• Exercise aim: Collect each line of the records containing the string "ROLES".

Records from a data collection:
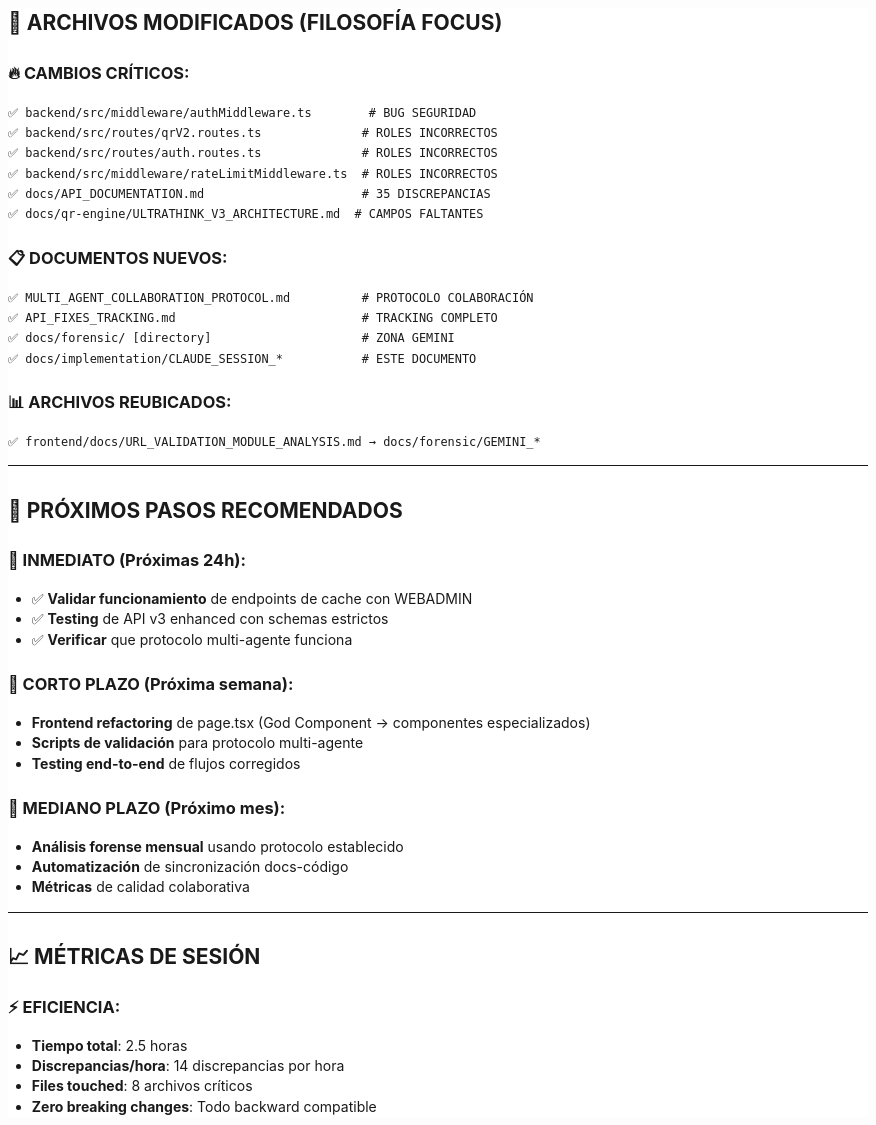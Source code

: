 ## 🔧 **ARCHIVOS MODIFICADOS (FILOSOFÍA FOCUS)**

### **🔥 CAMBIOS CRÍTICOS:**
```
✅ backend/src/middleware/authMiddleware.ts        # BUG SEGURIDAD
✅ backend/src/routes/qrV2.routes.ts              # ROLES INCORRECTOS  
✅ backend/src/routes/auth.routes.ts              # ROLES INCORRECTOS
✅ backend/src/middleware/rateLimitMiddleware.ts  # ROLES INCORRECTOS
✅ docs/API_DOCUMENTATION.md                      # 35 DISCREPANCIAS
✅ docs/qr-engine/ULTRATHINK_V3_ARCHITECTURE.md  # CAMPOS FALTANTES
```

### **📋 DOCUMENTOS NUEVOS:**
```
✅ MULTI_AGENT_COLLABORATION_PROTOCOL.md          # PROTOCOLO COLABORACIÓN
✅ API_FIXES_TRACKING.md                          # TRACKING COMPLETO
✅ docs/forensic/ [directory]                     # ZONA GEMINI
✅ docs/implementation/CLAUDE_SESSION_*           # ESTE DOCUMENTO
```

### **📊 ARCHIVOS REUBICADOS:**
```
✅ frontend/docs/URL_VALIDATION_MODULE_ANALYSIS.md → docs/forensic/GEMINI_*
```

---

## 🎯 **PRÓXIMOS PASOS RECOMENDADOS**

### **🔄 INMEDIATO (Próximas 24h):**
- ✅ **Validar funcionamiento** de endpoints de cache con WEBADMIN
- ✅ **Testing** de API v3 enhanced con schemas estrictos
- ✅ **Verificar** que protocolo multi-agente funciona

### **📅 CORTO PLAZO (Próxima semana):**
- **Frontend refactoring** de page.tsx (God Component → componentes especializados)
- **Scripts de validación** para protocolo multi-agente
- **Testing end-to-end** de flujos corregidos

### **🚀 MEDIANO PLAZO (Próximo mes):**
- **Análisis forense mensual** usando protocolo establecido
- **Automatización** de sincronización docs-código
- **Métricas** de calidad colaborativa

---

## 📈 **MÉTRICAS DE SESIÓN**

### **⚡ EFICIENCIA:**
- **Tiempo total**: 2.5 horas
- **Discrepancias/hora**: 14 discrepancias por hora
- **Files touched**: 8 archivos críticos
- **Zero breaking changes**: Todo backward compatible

--

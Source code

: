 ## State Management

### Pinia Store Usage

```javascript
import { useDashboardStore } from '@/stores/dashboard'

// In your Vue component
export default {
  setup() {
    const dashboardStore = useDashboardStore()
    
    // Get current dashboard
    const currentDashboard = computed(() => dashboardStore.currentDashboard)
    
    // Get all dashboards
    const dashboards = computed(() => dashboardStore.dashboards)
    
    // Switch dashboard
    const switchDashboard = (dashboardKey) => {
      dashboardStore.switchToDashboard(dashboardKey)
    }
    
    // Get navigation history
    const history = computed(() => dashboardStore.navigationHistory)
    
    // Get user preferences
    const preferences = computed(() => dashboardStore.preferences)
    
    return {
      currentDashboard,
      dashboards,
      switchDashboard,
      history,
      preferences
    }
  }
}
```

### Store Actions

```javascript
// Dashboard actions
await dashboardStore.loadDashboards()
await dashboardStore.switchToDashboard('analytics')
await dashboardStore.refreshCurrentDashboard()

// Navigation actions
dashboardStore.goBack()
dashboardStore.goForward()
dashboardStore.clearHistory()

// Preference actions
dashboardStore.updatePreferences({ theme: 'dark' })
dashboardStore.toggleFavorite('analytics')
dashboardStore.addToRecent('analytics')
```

• Task solution:
✅ backend/src/routes/qrV2.routes.ts              # ROLES INCORRECTOS  
✅ backend/src/routes/auth.routes.ts              # ROLES INCORRECTOS
✅ backend/src/middleware/rateLimitMiddleware.ts  # ROLES INCORRECTOS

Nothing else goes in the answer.